Task prompt: Where the word "label" shows up in the entries below, please copy the whole line.

*** Opening Supplied records ***

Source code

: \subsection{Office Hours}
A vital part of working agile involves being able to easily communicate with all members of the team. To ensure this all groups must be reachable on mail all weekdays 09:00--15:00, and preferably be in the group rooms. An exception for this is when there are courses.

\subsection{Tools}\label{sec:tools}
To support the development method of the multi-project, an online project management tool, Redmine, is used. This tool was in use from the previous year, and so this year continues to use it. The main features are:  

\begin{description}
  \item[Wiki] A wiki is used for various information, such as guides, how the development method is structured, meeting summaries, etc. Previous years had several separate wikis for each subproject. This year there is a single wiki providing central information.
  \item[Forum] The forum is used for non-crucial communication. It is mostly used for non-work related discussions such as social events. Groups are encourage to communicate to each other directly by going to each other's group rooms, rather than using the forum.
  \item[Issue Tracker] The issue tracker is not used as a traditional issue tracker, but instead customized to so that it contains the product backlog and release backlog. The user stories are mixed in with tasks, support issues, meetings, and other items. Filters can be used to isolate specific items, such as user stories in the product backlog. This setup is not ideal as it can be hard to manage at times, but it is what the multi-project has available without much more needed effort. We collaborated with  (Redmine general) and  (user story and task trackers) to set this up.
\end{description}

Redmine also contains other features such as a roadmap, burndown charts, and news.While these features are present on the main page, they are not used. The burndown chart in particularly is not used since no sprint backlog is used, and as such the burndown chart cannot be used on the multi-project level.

*** Closing Supplied records ***
*** Opening Supplied records ***

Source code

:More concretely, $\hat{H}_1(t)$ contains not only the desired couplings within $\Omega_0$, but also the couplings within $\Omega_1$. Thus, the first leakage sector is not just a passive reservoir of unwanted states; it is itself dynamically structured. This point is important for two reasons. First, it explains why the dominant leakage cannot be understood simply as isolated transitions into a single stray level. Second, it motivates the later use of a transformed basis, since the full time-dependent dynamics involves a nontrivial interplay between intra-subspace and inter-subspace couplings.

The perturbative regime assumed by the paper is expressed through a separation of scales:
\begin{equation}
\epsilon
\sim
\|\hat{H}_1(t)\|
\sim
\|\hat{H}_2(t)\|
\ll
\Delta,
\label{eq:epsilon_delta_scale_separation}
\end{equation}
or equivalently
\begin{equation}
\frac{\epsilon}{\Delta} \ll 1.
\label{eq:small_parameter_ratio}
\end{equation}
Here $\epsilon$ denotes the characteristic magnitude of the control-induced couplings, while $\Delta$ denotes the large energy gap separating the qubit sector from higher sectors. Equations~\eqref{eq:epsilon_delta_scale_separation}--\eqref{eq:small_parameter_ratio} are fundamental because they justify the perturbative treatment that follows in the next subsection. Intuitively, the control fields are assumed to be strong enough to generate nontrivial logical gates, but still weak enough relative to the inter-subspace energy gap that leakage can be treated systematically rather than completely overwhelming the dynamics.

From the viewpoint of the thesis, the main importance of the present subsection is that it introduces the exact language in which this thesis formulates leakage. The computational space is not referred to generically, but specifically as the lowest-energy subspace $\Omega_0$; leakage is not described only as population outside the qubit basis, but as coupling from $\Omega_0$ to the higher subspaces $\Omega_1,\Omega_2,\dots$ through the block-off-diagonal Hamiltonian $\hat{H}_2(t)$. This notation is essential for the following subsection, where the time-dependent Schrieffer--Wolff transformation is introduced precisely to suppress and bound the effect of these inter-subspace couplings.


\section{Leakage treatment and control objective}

*** Closing Supplied records ***

Answer box:
\subsection{Tools}\label{sec:tools}
\label{eq:epsilon_delta_scale_separation}
\label{eq:small_parameter_ratio}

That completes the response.